## What to work on
Go to the line containing "- **Alt Domain" in the records below and print it and every following line exactly, on through the line containing "Port Tarama |", then stop.

## Entries provided
==============================

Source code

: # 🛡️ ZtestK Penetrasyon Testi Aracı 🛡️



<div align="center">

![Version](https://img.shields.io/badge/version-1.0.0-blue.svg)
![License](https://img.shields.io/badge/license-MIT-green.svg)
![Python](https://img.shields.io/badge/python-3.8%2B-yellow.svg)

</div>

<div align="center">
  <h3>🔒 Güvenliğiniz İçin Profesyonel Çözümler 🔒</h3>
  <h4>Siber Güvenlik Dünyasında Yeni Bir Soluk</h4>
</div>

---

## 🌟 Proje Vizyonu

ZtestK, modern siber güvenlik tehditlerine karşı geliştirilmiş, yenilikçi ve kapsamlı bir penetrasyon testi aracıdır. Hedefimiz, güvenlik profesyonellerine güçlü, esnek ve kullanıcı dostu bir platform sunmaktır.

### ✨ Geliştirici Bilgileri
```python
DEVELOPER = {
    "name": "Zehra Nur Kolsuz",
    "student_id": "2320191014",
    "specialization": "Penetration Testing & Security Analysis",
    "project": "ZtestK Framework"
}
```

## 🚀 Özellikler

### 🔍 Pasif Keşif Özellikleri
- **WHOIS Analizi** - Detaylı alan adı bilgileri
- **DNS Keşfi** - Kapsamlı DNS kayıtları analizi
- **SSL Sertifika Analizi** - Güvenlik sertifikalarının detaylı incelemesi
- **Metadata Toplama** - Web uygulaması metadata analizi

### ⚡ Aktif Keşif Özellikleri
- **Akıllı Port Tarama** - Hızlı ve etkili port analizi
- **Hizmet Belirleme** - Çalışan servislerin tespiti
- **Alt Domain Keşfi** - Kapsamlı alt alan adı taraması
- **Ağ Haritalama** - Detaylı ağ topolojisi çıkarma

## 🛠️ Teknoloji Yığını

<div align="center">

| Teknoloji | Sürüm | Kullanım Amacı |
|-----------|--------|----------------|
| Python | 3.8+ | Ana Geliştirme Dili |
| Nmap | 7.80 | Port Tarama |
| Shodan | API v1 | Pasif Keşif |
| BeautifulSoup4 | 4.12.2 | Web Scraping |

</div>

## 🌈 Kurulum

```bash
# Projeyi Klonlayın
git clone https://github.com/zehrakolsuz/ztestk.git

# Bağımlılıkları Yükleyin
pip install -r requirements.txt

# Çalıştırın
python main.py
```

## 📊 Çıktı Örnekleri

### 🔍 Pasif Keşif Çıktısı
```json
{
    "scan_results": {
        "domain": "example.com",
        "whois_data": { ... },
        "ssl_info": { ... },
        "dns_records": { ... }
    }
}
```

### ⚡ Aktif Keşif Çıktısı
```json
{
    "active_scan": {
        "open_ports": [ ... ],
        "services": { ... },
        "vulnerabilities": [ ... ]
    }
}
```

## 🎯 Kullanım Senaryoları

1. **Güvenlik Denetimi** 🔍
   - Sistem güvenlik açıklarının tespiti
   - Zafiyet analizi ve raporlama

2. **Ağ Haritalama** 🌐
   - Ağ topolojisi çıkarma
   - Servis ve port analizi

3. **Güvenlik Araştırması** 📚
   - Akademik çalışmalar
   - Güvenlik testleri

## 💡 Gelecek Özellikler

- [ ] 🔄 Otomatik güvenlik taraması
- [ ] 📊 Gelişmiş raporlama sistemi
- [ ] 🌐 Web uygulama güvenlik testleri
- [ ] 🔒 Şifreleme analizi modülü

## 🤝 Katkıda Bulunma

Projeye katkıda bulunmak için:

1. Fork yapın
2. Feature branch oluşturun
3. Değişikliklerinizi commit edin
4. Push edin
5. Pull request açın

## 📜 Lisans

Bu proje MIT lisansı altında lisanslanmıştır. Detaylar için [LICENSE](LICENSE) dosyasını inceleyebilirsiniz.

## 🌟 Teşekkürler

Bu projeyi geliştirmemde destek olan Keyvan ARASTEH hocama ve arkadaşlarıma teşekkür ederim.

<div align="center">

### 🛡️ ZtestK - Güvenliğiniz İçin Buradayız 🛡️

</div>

==============================

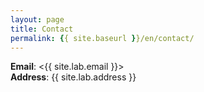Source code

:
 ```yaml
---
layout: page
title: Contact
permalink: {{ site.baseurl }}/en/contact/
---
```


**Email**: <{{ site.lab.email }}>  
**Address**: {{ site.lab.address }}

==============================

## Your response
- **Alt Domain Keşfi** - Kapsamlı alt alan adı taraması
- **Ağ Haritalama** - Detaylı ağ topolojisi çıkarma

## 🛠️ Teknoloji Yığını

<div align="center">

| Teknoloji | Sürüm | Kullanım Amacı |
|-----------|--------|----------------|
| Python | 3.8+ | Ana Geliştirme Dili |
| Nmap | 7.80 | Port Tarama |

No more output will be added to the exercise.